What to work on: What is needed here is every line of the records that includes "single".

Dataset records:
▬▬▬▬▬▬

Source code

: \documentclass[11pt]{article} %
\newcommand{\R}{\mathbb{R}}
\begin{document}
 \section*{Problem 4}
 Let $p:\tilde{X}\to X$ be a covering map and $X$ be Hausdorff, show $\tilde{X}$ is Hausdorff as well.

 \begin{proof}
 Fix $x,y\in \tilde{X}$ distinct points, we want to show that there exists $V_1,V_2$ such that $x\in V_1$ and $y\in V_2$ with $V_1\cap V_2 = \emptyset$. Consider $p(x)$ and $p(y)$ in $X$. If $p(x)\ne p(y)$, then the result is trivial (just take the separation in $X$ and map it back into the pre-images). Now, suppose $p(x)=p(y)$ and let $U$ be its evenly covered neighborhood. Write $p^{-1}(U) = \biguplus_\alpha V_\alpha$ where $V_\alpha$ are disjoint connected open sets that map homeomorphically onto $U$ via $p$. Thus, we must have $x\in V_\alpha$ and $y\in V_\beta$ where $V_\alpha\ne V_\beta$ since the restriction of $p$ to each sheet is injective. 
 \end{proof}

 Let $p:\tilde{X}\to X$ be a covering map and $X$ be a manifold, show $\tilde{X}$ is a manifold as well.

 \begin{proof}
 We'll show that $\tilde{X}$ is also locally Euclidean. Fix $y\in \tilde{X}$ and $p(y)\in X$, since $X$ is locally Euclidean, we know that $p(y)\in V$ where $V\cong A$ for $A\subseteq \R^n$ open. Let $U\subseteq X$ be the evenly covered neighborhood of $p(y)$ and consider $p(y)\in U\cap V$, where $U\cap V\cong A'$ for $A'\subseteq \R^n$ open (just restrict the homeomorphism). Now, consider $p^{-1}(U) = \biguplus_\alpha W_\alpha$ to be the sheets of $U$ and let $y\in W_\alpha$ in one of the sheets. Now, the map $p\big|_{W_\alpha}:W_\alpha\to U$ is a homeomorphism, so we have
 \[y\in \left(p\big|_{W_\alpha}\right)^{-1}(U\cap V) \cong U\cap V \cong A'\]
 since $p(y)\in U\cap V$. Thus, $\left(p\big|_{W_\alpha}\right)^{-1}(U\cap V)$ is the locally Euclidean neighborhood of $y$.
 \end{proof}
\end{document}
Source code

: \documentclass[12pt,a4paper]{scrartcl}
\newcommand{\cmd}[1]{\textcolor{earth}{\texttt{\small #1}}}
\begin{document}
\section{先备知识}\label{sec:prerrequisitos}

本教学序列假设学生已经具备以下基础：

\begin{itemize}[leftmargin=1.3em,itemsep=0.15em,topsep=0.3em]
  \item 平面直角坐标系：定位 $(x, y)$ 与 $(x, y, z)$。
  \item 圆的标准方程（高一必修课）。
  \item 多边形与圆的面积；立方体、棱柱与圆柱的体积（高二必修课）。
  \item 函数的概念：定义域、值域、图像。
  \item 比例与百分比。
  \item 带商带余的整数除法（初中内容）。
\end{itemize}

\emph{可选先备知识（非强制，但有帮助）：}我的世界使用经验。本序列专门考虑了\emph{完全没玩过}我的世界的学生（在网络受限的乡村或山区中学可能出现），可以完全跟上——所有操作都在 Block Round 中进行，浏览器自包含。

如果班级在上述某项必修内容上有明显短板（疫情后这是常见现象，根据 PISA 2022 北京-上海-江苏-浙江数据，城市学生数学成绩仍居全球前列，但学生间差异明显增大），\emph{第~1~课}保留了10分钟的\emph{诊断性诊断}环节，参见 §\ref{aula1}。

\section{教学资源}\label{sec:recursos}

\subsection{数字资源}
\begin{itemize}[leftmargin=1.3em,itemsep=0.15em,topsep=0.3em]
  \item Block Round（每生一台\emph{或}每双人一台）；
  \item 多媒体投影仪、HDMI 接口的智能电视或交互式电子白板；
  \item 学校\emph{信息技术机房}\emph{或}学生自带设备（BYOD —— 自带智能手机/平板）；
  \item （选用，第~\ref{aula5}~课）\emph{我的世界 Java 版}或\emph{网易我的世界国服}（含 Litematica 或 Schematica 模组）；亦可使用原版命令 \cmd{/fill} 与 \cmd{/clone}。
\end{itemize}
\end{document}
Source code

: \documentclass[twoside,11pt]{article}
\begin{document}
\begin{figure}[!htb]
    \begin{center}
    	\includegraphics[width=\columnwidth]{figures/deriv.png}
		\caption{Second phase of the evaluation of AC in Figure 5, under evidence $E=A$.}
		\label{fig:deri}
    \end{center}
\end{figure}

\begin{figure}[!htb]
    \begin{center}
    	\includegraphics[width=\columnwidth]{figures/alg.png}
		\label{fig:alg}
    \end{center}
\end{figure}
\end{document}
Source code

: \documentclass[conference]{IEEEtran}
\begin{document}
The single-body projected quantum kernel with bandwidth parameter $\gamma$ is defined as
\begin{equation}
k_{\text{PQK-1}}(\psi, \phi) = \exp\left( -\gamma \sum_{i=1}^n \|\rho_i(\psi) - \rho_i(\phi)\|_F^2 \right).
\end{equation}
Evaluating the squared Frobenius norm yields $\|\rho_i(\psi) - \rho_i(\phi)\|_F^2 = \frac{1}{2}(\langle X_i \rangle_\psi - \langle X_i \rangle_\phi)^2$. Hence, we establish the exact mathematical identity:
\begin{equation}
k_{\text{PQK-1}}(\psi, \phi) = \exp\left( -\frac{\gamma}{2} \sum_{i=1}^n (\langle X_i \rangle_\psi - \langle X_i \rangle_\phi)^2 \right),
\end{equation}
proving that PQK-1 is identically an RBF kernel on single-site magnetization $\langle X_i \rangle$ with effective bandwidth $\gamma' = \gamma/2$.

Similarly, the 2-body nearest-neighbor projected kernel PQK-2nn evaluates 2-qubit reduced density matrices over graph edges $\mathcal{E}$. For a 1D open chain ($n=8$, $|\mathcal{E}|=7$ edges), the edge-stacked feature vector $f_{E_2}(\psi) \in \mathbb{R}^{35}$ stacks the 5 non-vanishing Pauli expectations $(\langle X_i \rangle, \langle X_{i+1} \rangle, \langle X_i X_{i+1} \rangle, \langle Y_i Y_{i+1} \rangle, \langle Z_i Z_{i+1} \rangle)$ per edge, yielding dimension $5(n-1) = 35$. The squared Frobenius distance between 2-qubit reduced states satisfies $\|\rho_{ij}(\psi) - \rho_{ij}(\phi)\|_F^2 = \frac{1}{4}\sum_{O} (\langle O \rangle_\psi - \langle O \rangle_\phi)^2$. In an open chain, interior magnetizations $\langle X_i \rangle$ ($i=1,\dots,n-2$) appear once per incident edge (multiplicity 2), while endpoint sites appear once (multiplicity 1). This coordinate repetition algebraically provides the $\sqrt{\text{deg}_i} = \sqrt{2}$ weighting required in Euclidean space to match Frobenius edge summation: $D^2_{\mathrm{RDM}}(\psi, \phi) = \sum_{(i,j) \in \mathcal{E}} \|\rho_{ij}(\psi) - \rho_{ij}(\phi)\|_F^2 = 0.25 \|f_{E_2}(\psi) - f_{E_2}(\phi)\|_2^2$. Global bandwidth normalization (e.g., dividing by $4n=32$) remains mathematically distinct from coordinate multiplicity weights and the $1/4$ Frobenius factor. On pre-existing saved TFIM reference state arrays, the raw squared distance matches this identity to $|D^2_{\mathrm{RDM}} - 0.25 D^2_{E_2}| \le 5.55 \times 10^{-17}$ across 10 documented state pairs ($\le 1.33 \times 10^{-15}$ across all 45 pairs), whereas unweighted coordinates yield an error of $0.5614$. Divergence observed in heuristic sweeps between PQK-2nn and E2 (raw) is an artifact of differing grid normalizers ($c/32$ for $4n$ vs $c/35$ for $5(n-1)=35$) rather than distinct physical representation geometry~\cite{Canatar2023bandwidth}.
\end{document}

▬▬▬▬▬▬

Exercise output:
The single-body projected quantum kernel with bandwidth parameter $\gamma$ is defined as
proving that PQK-1 is identically an RBF kernel on single-site magnetization $\langle X_i \rangle$ with effective bandwidth $\gamma' = \gamma/2$.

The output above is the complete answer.